# WHAT YOU HAVE TO DO
Excluding any images, copy all of the lines below precisely as written.

┌──

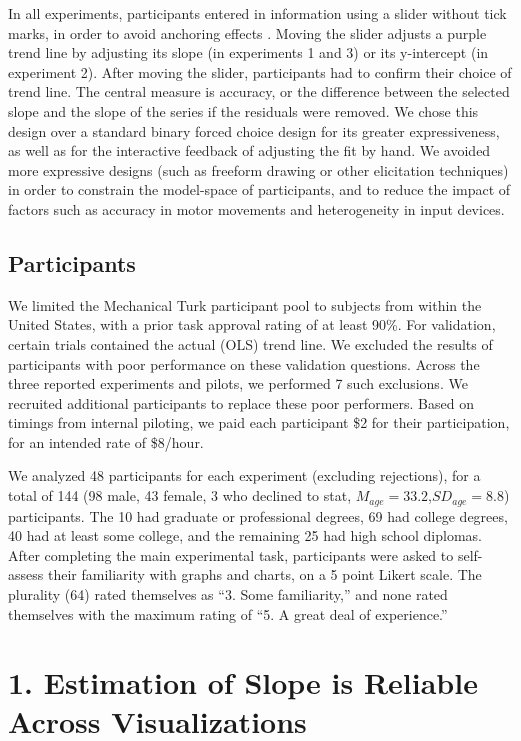 \documentclass{sigchi}
\begin{document}
In all experiments, participants entered in information using a slider without tick marks, in order to avoid anchoring effects \cite{matejka2016effect}. Moving the slider adjusts a purple trend line by adjusting its slope (in experiments 1 and 3) or its y-intercept (in experiment 2). After moving the slider, participants had to confirm their choice of trend line. The central measure is accuracy, or the difference between the selected slope and the slope of the series if the residuals were removed. We chose this design over a standard binary forced choice design for its greater expressiveness, as well as for the interactive feedback of adjusting the fit by hand. We avoided more expressive designs (such as freeform drawing or other elicitation techniques) in order to constrain the model-space of participants, and to reduce the impact of factors such as accuracy in motor movements and heterogeneity in input devices.

\subsection{Participants}

We limited the Mechanical Turk participant pool to subjects from within the United States, with a prior task approval rating of at least 90\%. For validation, certain trials contained the actual (OLS) trend line. We excluded the results of participants with poor performance on these validation questions. Across the three reported experiments and pilots, we performed 7 such exclusions. We recruited additional participants to replace these poor performers. Based on timings from internal piloting, we paid each participant \$2 for their participation, for an intended rate of \$8/hour. 

We analyzed 48 participants for each experiment (excluding rejections), for a total of 144 (98 male, 43 female, 3 who declined to stat, $M_{age}= 33.2$,$SD_{age}=8.8$) participants. The 10 had graduate or professional degrees, 69 had college degrees, 40 had at least some college, and the remaining 25 had high school diplomas. After completing the main experimental task, participants were asked to self-assess their familiarity with graphs and charts, on a 5 point Likert scale. The plurality (64) rated themselves as ``3. Some familiarity,'' and none rated themselves with the maximum rating of ``5. A great deal of experience.'' 

\section{1. Estimation of Slope is Reliable \\ Across Visualizations}
\end{document}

└──

# FINISHED TASK
 \documentclass{sigchi}
\begin{document}
In all experiments, participants entered in information using a slider without tick marks, in order to avoid anchoring effects \cite{matejka2016effect}. Moving the slider adjusts a purple trend line by adjusting its slope (in experiments 1 and 3) or its y-intercept (in experiment 2). After moving the slider, participants had to confirm their choice of trend line. The central measure is accuracy, or the difference between the selected slope and the slope of the series if the residuals were removed. We chose this design over a standard binary forced choice design for its greater expressiveness, as well as for the interactive feedback of adjusting the fit by hand. We avoided more expressive designs (such as freeform drawing or other elicitation techniques) in order to constrain the model-space of participants, and to reduce the impact of factors such as accuracy in motor movements and heterogeneity in input devices.

\subsection{Participants}

We limited the Mechanical Turk participant pool to subjects from within the United States, with a prior task approval rating of at least 90\%. For validation, certain trials contained the actual (OLS) trend line. We excluded the results of participants with poor performance on these validation questions. Across the three reported experiments and pilots, we performed 7 such exclusions. We recruited additional participants to replace these poor performers. Based on timings from internal piloting, we paid each participant \$2 for their participation, for an intended rate of \$8/hour. 

We analyzed 48 participants for each experiment (excluding rejections), for a total of 144 (98 male, 43 female, 3 who declined to stat, $M_{age}= 33.2$,$SD_{age}=8.8$) participants. The 10 had graduate or professional degrees, 69 had college degrees, 40 had at least some college, and the remaining 25 had high school diplomas. After completing the main experimental task, participants were asked to self-assess their familiarity with graphs and charts, on a 5 point Likert scale. The plurality (64) rated themselves as ``3. Some familiarity,'' and none rated themselves with the maximum rating of ``5. A great deal of experience.'' 

\section{1. Estimation of Slope is Reliable \\ Across Visualizations}
\end{document}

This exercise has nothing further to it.